L’étoile rouge doit être protégée, a assuré un député communiste russe devant la Douma. Il veut interdire aux entreprises étrangères d’utiliser ce symbole soviétique (plusieurs marques le font déjà, des chaussures Converse à l’eau San Pellegrino). Sa requête n’a rien d’étonnant. Dans la Russie de Poutine, l’URSS a souvent une image positive, souligne l’historienne Marlène Laruelle, auteure du Nouveau Nationalisme russe. A la fin des années 1990, 78 % des Russes considéraient que l’ère Brejnev avait été la meilleure de leur vie. Et en 2001, seuls 7 % des sondés pensaient que l’URSS n’avait aucun côté positif. Selon Marlène Laruelle, la population associe l’ère soviétique à la sécurité de l’emploi, l’absence de tensions interethniques et la stabilité économique.
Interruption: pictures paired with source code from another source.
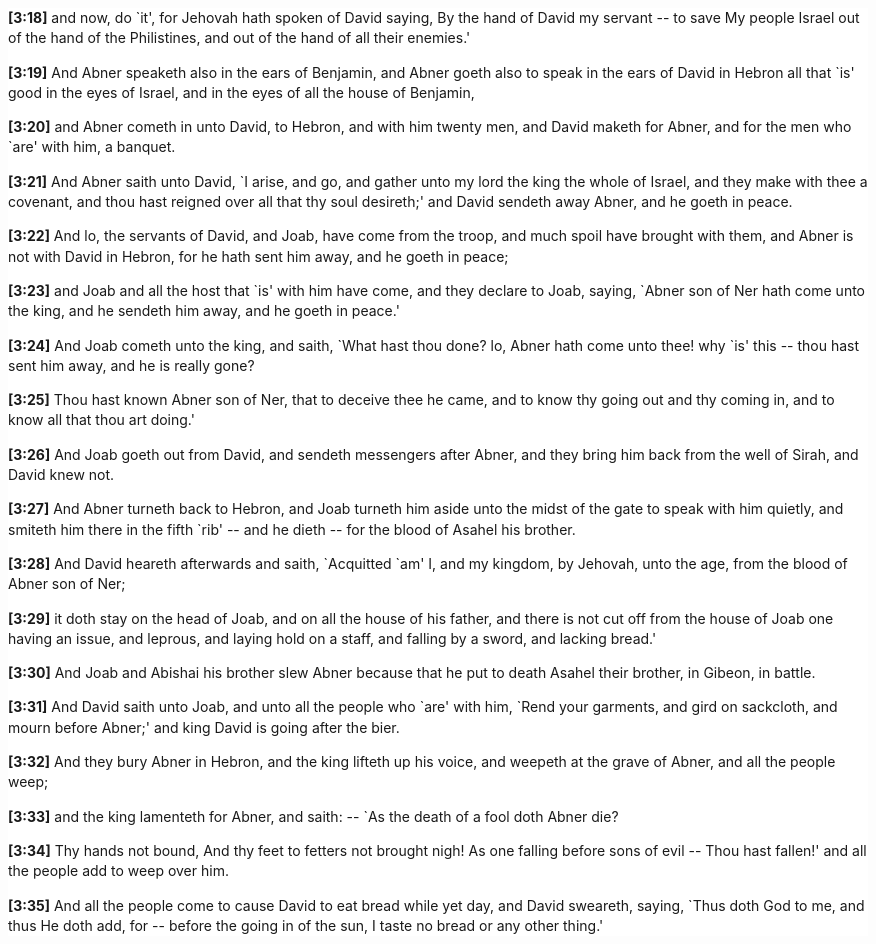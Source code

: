 **[3:18]** and now, do \`it', for Jehovah hath spoken of David saying, By the hand of David my servant -- to save My people Israel out of the hand of the Philistines, and out of the hand of all their enemies.'

**[3:19]** And Abner speaketh also in the ears of Benjamin, and Abner goeth also to speak in the ears of David in Hebron all that \`is' good in the eyes of Israel, and in the eyes of all the house of Benjamin,

**[3:20]** and Abner cometh in unto David, to Hebron, and with him twenty men, and David maketh for Abner, and for the men who \`are' with him, a banquet.

**[3:21]** And Abner saith unto David, \`I arise, and go, and gather unto my lord the king the whole of Israel, and they make with thee a covenant, and thou hast reigned over all that thy soul desireth;' and David sendeth away Abner, and he goeth in peace.

**[3:22]** And lo, the servants of David, and Joab, have come from the troop, and much spoil have brought with them, and Abner is not with David in Hebron, for he hath sent him away, and he goeth in peace;

**[3:23]** and Joab and all the host that \`is' with him have come, and they declare to Joab, saying, \`Abner son of Ner hath come unto the king, and he sendeth him away, and he goeth in peace.'

**[3:24]** And Joab cometh unto the king, and saith, \`What hast thou done? lo, Abner hath come unto thee! why \`is' this -- thou hast sent him away, and he is really gone?

**[3:25]** Thou hast known Abner son of Ner, that to deceive thee he came, and to know thy going out and thy coming in, and to know all that thou art doing.'

**[3:26]** And Joab goeth out from David, and sendeth messengers after Abner, and they bring him back from the well of Sirah, and David knew not.

**[3:27]** And Abner turneth back to Hebron, and Joab turneth him aside unto the midst of the gate to speak with him quietly, and smiteth him there in the fifth \`rib' -- and he dieth -- for the blood of Asahel his brother.

**[3:28]** And David heareth afterwards and saith, \`Acquitted \`am' I, and my kingdom, by Jehovah, unto the age, from the blood of Abner son of Ner;

**[3:29]** it doth stay on the head of Joab, and on all the house of his father, and there is not cut off from the house of Joab one having an issue, and leprous, and laying hold on a staff, and falling by a sword, and lacking bread.'

**[3:30]** And Joab and Abishai his brother slew Abner because that he put to death Asahel their brother, in Gibeon, in battle.

**[3:31]** And David saith unto Joab, and unto all the people who \`are' with him, \`Rend your garments, and gird on sackcloth, and mourn before Abner;' and king David is going after the bier.

**[3:32]** And they bury Abner in Hebron, and the king lifteth up his voice, and weepeth at the grave of Abner, and all the people weep;

**[3:33]** and the king lamenteth for Abner, and saith: -- \`As the death of a fool doth Abner die?

**[3:34]** Thy hands not bound, And thy feet to fetters not brought nigh! As one falling before sons of evil -- Thou hast fallen!' and all the people add to weep over him.

**[3:35]** And all the people come to cause David to eat bread while yet day, and David sweareth, saying, \`Thus doth God to me, and thus He doth add, for -- before the going in of the sun, I taste no bread or any other thing.'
La nostalgie n’est pas loin. Aujourd’hui, les références à la période communiste abondent dans l’espace public russe, rappellent les universitaires Anna Louyest et Graham Roberts dans la Revue Canadienne des Slavistes consacrée à « la nostalgie, la culture et l’identité dans l’Europe centrale et de l’est ». Les parades militaires ont de nouveau lieu sur la place rouge, et les cérémonies d’ouverture et de clôture des Jeux olympiques de Sotchi ont multiplié les allusions aux Jeux de Moscou de 1980. Internet fourmille de sites et autres blogs consacrés aux souvenirs de l’enfance soviétique. De la réapparition de marques de chocolat de l’époque à la réhabilitation d’artistes oubliés, la nostalgie prend des formes variées. Mais « c’est dans l’art que cette nouvelle (n)ostalgie trouve peut-être son expression la plus complexe », écrivent Louyest et Roberts, citant le roman La fin de l’homme rouge de Svetlana Alexievitch et le film « La Russie que nous avons perdue » de Stanislav Govorukhin.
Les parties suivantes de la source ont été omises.